The FTWP is flawed in many ways and I couldn’t agree more with that statement. This being said, it isn’t because of the foreign temporary workers themselves, it’s because of the distinction such a program makes between Canadian workers and their foreign counterparts. But who would expect anything else from a method that derives directly from an agenda of profit over people that wants to pit “Canadian” workers against “foreign” workers in an incessant race to the bottom, a strategy to push down everyone’s wages without any discrimination.

The mainstream media, in many of its reports, still views the FTWP as a solution brought by the Canadian government to regulate the flow of foreign nationals that want to work in Canada for a short period of time. But that’s the hoax, the mirage that has been put forward by the Conservative government.

It’s most certainly very far from the true premise behind the program. Once you understand the FTWP’s underlying purpose, you understand that in the past weeks, Canadian public opinion has fallen into the rhetorical trap laid by the Conservative agenda.

Laid off workers tfwp
Falling for the spin (image: aec-cea.ca)

The FTWP should be the Conservatives’ Achilles’ heel and yet in many ways, that doesn’t seem to be the case. Why?

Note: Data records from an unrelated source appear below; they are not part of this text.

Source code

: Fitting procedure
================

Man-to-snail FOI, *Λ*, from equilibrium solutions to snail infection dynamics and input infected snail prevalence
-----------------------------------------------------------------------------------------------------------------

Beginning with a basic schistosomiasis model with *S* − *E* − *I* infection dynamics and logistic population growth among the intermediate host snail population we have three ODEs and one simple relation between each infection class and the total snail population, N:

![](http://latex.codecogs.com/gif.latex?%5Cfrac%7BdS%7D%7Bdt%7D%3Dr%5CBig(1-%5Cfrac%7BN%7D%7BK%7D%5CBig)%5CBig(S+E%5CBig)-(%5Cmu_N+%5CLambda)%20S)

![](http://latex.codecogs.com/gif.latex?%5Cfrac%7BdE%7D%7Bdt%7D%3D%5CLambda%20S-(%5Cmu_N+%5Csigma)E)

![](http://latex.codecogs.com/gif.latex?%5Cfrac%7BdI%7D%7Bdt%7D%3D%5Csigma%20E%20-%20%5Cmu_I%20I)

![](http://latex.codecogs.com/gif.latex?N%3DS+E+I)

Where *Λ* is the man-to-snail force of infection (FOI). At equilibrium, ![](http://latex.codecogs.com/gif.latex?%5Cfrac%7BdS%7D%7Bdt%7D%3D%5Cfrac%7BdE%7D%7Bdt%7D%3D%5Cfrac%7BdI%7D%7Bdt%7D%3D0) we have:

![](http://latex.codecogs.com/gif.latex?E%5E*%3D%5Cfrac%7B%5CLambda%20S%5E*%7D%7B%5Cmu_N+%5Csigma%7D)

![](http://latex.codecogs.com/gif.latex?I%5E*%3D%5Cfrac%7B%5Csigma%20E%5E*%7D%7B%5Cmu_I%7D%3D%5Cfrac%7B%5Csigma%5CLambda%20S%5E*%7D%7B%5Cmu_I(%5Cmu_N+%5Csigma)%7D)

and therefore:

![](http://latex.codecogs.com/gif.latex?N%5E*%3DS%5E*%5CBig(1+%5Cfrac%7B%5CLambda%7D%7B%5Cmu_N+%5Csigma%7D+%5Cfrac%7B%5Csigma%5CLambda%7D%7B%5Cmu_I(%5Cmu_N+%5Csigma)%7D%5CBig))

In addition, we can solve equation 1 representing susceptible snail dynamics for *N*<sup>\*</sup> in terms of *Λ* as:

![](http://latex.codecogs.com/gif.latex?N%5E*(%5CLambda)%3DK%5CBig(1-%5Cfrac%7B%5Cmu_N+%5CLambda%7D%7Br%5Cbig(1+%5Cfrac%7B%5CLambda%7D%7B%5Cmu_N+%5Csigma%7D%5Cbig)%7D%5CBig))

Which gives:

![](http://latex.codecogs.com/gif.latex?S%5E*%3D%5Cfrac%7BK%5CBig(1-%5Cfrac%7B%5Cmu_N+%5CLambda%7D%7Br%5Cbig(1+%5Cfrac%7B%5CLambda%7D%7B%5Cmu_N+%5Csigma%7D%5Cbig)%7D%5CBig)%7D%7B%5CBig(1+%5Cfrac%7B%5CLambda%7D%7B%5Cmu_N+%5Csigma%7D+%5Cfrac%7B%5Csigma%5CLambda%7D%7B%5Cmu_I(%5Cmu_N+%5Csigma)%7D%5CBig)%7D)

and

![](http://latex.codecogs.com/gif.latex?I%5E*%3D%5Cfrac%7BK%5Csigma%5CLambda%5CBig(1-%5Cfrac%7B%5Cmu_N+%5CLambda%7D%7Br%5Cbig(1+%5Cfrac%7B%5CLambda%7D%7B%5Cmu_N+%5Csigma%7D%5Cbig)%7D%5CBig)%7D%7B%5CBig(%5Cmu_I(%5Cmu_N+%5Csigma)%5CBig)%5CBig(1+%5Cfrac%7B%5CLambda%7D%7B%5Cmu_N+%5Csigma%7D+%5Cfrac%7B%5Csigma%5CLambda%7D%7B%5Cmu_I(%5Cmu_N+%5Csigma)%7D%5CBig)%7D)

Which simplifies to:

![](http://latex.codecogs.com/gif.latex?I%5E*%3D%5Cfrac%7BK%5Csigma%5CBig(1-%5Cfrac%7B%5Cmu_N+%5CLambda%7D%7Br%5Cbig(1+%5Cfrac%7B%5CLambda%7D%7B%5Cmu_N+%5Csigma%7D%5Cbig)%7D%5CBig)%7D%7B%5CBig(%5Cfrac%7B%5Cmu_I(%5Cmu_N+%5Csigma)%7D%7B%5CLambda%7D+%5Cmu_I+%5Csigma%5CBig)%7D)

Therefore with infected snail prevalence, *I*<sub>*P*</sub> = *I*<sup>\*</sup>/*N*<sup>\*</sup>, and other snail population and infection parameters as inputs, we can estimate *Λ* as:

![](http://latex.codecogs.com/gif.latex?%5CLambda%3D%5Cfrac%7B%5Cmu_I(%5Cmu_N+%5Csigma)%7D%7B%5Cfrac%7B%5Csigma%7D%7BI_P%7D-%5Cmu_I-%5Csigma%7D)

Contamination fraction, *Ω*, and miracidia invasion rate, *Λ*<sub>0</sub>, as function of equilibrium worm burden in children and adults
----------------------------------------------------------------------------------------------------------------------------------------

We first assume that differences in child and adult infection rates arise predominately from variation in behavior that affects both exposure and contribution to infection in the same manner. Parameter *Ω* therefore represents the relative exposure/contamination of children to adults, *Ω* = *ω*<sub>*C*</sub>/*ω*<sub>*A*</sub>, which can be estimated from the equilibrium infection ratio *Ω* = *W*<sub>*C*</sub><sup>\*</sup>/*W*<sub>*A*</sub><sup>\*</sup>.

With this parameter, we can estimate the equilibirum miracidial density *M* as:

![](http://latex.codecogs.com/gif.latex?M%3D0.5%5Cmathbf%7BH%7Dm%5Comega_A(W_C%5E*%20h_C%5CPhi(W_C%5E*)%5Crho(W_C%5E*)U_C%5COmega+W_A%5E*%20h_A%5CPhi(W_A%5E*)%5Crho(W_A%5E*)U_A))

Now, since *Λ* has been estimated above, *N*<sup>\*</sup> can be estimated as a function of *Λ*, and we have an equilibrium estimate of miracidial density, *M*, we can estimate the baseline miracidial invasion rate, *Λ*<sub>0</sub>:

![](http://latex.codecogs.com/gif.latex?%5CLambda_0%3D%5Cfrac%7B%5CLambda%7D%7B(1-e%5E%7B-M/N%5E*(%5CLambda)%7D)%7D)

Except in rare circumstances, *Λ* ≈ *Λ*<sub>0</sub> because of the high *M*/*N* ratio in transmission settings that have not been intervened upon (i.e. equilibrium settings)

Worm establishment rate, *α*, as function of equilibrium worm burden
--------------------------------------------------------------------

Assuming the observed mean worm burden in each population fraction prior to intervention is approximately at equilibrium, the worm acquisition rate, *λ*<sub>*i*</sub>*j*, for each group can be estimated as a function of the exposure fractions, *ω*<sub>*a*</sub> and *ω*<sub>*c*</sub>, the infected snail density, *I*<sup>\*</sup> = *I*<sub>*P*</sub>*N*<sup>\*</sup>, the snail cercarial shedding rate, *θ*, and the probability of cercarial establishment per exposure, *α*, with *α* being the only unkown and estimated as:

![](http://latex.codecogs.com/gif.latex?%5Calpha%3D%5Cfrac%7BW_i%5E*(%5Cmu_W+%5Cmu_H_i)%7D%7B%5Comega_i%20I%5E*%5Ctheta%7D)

Because the criticism that has been put forward against the loophole prefers to focus on the dichotomy between foreigners and Canadians instead of the fact that workers, no matter what their nationality is, are being exploited, and thus that the struggle of foreign temporary worker is our own.

It’s a very clever, elaborate trap and one that’s almost invisible. It creates labour conditions that only exist for “foreigners” (people that aren’t Canadian) thus the debate will revolve around foreigners taking jobs from Canadians, deflecting attention from the issue of the hideous working conditions that are inflicted upon them, or the fact that multinationals benefit in many ways from foreign labour because it’s cheaper, not only in terms of wages, but also in social expenses.

The Conservatives want us to see things in such a manner because the crude reality is that the FTWP is just another one of their handouts to corporate Canada, and that would be much more damaging to them.

The FTWP could the catalyst for a renewed labor-union movement because it breeds in itself so many of the contradictions inherent in the Conservative agenda. The conditions that foreign temporary workers are living in today are a mirror of what might be to come in the near future for Canadian workers of all stripes and walks of life. In many ways the fight of the foreign temporary workers and the fight of Canadian workers goes hand in hand.

On this 1st of May, a day during which we remember the labor struggles of foregone times, we must renew the struggle for better working conditions, a living wage and full employment. The only way to do that is to build a movement that encompasses all labour on Canadian soil.

This is a struggle that isn’t confined to any specific nationality. All workers of Canada, be they foreign or Canadian citizens, must unite. Today, let us go into the streets and commit to create a society in which workers’ rights are inalienable no matter what your status might be. Let us commit to creating a society in which all workers have equal status and in which workers are always above profit.